Systemd makes a lot of things easy, but not simple, and that is a big problem in practice.

1 comments

This is it. For example, systemd (a) allows you to run services as a normal user, not as root, (b) treats child processes of a service process as part of that service, and (c) collects logs from services. Except if you try to do all three, that just doesn't work, because they've half-arsed the log collection process:

https://serverfault.com/a/1143851/92104

There's no reason for this not to work! Taking a very straightforward and traditional approach to running processes (as in my demo code in that question), you don't have this problem. But rather than that, they did something clever which doesn't work properly.

I can't make heads or tails of either of those answers, and they seem to contradict each other. The output capturing is all to the same file descriptors, this is the way resources are inherited on fork (and there's no redirection here). That it works with unbuffer is weird because the subshell and subprocess both end up flushing their output when they exit, so there should be no need to flush before exiting.

If the first answer is correct, then the unbuffer works because the process introspection as the source of the output is unified to be the unbuffer process. But why bother introspecting the exact process that originated a write to the output? Did we have a problem with file descriptors being highjacked? And even if we did, losing the output (or not associating it with the parent process) is worse.

AIUI, what happens is that no logging is ever lost, it is just not associated with the right service. This happens when a child process spawns, writes something, then dies before systemd is able to find the child's PID and map it to a service.

This implies that systemd does not just set up a pipe for each service and read everything from that.

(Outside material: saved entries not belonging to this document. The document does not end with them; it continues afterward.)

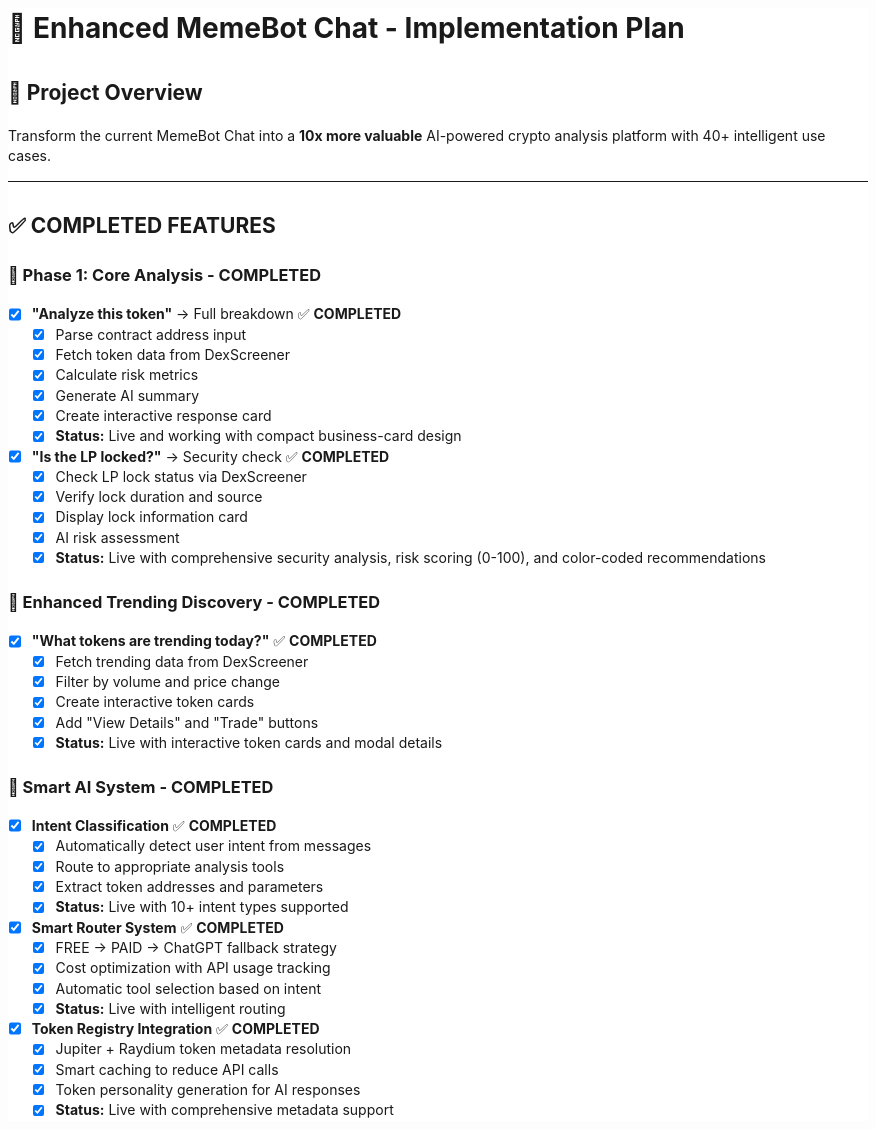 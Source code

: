 # 🤖 Enhanced MemeBot Chat - Implementation Plan

## 🎯 **Project Overview**
Transform the current MemeBot Chat into a **10x more valuable** AI-powered crypto analysis platform with 40+ intelligent use cases.

---

## ✅ **COMPLETED FEATURES**

### **🎉 Phase 1: Core Analysis - COMPLETED**
- [x] **"Analyze this token"** → Full breakdown ✅ **COMPLETED**
  - [x] Parse contract address input
  - [x] Fetch token data from DexScreener
  - [x] Calculate risk metrics
  - [x] Generate AI summary
  - [x] Create interactive response card
  - [x] **Status:** Live and working with compact business-card design

- [x] **"Is the LP locked?"** → Security check ✅ **COMPLETED**
  - [x] Check LP lock status via DexScreener
  - [x] Verify lock duration and source
  - [x] Display lock information card
  - [x] AI risk assessment
  - [x] **Status:** Live with comprehensive security analysis, risk scoring (0-100), and color-coded recommendations

### **🎉 Enhanced Trending Discovery - COMPLETED**
- [x] **"What tokens are trending today?"** ✅ **COMPLETED**
  - [x] Fetch trending data from DexScreener
  - [x] Filter by volume and price change
  - [x] Create interactive token cards
  - [x] Add "View Details" and "Trade" buttons
  - [x] **Status:** Live with interactive token cards and modal details

### **🤖 Smart AI System - COMPLETED**
- [x] **Intent Classification** ✅ **COMPLETED**
  - [x] Automatically detect user intent from messages
  - [x] Route to appropriate analysis tools
  - [x] Extract token addresses and parameters
  - [x] **Status:** Live with 10+ intent types supported

- [x] **Smart Router System** ✅ **COMPLETED**
  - [x] FREE → PAID → ChatGPT fallback strategy
  - [x] Cost optimization with API usage tracking
  - [x] Automatic tool selection based on intent
  - [x] **Status:** Live with intelligent routing

- [x] **Token Registry Integration** ✅ **COMPLETED**
  - [x] Jupiter + Raydium token metadata resolution
  - [x] Smart caching to reduce API calls
  - [x] Token personality generation for AI responses
  - [x] **Status:** Live with comprehensive metadata support
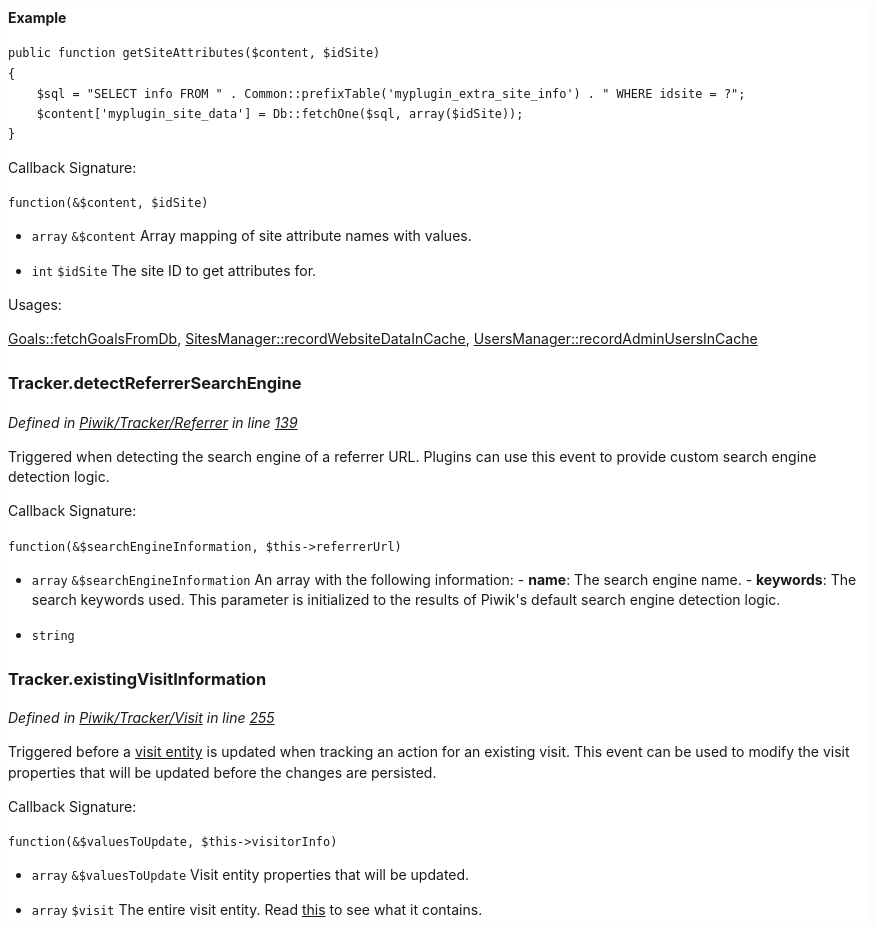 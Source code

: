 **Example**

    public function getSiteAttributes($content, $idSite)
    {
        $sql = "SELECT info FROM " . Common::prefixTable('myplugin_extra_site_info') . " WHERE idsite = ?";
        $content['myplugin_site_data'] = Db::fetchOne($sql, array($idSite));
    }

Callback Signature:
<pre><code>function(&amp;$content, $idSite)</code></pre>

- `array` `&$content` Array mapping of site attribute names with values.

- `int` `$idSite` The site ID to get attributes for.

Usages:

[Goals::fetchGoalsFromDb](https://github.com/piwik/piwik/blob/2.2.3-b7/plugins/Goals/Goals.php#L467), [SitesManager::recordWebsiteDataInCache](https://github.com/piwik/piwik/blob/2.2.3-b7/plugins/SitesManager/SitesManager.php#L70), [UsersManager::recordAdminUsersInCache](https://github.com/piwik/piwik/blob/2.2.3-b7/plugins/UsersManager/UsersManager.php#L58)


### Tracker.detectReferrerSearchEngine
_Defined in [Piwik/Tracker/Referrer](https://github.com/piwik/piwik/blob/2.2.3-b7/core/Tracker/Referrer.php) in line [139](https://github.com/piwik/piwik/blob/2.2.3-b7/core/Tracker/Referrer.php#L139)_

Triggered when detecting the search engine of a referrer URL. Plugins can use this event to provide custom search engine detection
logic.

Callback Signature:
<pre><code>function(&amp;$searchEngineInformation, $this-&gt;referrerUrl)</code></pre>

- `array` `&$searchEngineInformation` An array with the following information: - **name**: The search engine name. - **keywords**: The search keywords used. This parameter is initialized to the results of Piwik's default search engine detection logic.

- `string`


### Tracker.existingVisitInformation
_Defined in [Piwik/Tracker/Visit](https://github.com/piwik/piwik/blob/2.2.3-b7/core/Tracker/Visit.php) in line [255](https://github.com/piwik/piwik/blob/2.2.3-b7/core/Tracker/Visit.php#L255)_

Triggered before a [visit entity](/guides/persistence-and-the-mysql-backend#visits) is updated when tracking an action for an existing visit. This event can be used to modify the visit properties that will be updated before the changes
are persisted.

Callback Signature:
<pre><code>function(&amp;$valuesToUpdate, $this-&gt;visitorInfo)</code></pre>

- `array` `&$valuesToUpdate` Visit entity properties that will be updated.

- `array` `$visit` The entire visit entity. Read [this](/guides/persistence-and-the-mysql-backend#visits) to see what it contains.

Rather, it does something like set up a unix domain socket, and then use SO_PEERCRED to find out who is at the other end for each write, then map that to a service by walking the process hierarchy or something. Maybe it's something less nuts than that, but i am not optimistic.

Yeah, that's what I gathered too. But if you can't find the output, output that is implicitly associated with a process tree as in this example, it is effectively lost. And even if you could find it, that it's disassociated from the origin reduces the utility of having captured the output at all.

SO_PEERCRED is on a per-socket basis, not per-write basis. From unix(7):

              This read-only socket option returns the credentials of
              the peer process connected to this socket.  The returned
              credentials are those that were in effect at the time of
              the call to connect(2) or socketpair(2).
Child processes that inherit the file descriptor like in the example would not influence the SO_PEERCRED result. So it must be something else. For vague reasons.